Saved entries:
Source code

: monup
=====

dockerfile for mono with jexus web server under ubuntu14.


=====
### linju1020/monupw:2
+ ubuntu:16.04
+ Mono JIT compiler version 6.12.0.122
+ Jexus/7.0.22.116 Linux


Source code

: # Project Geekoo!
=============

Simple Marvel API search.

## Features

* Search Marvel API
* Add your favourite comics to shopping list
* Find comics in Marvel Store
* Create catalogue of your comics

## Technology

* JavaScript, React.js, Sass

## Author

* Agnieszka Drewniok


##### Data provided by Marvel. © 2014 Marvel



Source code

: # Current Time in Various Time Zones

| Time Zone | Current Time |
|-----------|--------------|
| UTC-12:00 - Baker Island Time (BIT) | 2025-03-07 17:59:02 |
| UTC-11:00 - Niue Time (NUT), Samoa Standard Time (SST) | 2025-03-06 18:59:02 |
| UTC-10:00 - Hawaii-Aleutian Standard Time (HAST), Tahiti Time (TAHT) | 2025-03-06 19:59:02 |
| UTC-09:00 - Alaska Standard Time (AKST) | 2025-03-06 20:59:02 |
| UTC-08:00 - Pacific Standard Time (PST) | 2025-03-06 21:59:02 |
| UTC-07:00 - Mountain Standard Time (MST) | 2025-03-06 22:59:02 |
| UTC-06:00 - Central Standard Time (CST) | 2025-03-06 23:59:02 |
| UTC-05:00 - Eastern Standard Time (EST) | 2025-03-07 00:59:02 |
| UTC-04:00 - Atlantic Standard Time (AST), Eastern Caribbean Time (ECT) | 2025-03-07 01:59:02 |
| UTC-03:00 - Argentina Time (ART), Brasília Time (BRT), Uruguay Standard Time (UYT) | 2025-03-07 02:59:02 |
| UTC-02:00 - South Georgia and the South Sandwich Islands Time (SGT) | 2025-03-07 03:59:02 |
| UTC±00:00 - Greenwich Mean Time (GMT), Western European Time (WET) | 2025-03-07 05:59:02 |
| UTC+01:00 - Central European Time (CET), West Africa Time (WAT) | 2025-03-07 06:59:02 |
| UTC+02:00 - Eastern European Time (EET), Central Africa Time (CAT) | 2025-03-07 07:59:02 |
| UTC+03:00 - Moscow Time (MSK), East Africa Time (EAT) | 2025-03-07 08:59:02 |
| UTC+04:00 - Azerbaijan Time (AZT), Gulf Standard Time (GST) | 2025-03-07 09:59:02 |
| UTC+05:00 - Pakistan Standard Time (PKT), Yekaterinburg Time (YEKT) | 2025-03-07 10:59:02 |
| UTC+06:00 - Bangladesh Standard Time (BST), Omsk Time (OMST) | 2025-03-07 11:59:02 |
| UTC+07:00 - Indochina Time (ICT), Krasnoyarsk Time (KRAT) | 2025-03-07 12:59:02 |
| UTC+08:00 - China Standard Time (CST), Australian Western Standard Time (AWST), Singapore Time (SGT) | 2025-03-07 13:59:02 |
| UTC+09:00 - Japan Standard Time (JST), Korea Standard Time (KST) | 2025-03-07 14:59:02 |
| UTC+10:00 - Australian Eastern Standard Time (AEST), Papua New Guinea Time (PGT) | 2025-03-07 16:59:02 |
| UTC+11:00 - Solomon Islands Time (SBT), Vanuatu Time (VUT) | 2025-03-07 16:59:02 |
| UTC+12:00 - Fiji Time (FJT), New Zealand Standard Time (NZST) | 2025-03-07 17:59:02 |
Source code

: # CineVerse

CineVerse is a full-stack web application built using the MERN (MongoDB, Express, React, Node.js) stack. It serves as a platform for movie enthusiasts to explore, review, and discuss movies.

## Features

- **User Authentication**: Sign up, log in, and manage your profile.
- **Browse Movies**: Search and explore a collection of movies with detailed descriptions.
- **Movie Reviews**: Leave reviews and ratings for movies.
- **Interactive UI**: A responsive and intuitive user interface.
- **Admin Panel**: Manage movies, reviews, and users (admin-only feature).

**ACTIVITY**
Every line from the one that holds "2025-03-07 11:59:02 |" to the end of the data above should be given again exactly, with that line and the last one both kept.

**RESPONSE**
| UTC+06:00 - Bangladesh Standard Time (BST), Omsk Time (OMST) | 2025-03-07 11:59:02 |
| UTC+07:00 - Indochina Time (ICT), Krasnoyarsk Time (KRAT) | 2025-03-07 12:59:02 |
| UTC+08:00 - China Standard Time (CST), Australian Western Standard Time (AWST), Singapore Time (SGT) | 2025-03-07 13:59:02 |
| UTC+09:00 - Japan Standard Time (JST), Korea Standard Time (KST) | 2025-03-07 14:59:02 |
| UTC+10:00 - Australian Eastern Standard Time (AEST), Papua New Guinea Time (PGT) | 2025-03-07 16:59:02 |
| UTC+11:00 - Solomon Islands Time (SBT), Vanuatu Time (VUT) | 2025-03-07 16:59:02 |
| UTC+12:00 - Fiji Time (FJT), New Zealand Standard Time (NZST) | 2025-03-07 17:59:02 |
Source code

: # CineVerse

CineVerse is a full-stack web application built using the MERN (MongoDB, Express, React, Node.js) stack. It serves as a platform for movie enthusiasts to explore, review, and discuss movies.

## Features

- **User Authentication**: Sign up, log in, and manage your profile.
- **Browse Movies**: Search and explore a collection of movies with detailed descriptions.
- **Movie Reviews**: Leave reviews and ratings for movies.
- **Interactive UI**: A responsive and intuitive user interface.
- **Admin Panel**: Manage movies, reviews, and users (admin-only feature).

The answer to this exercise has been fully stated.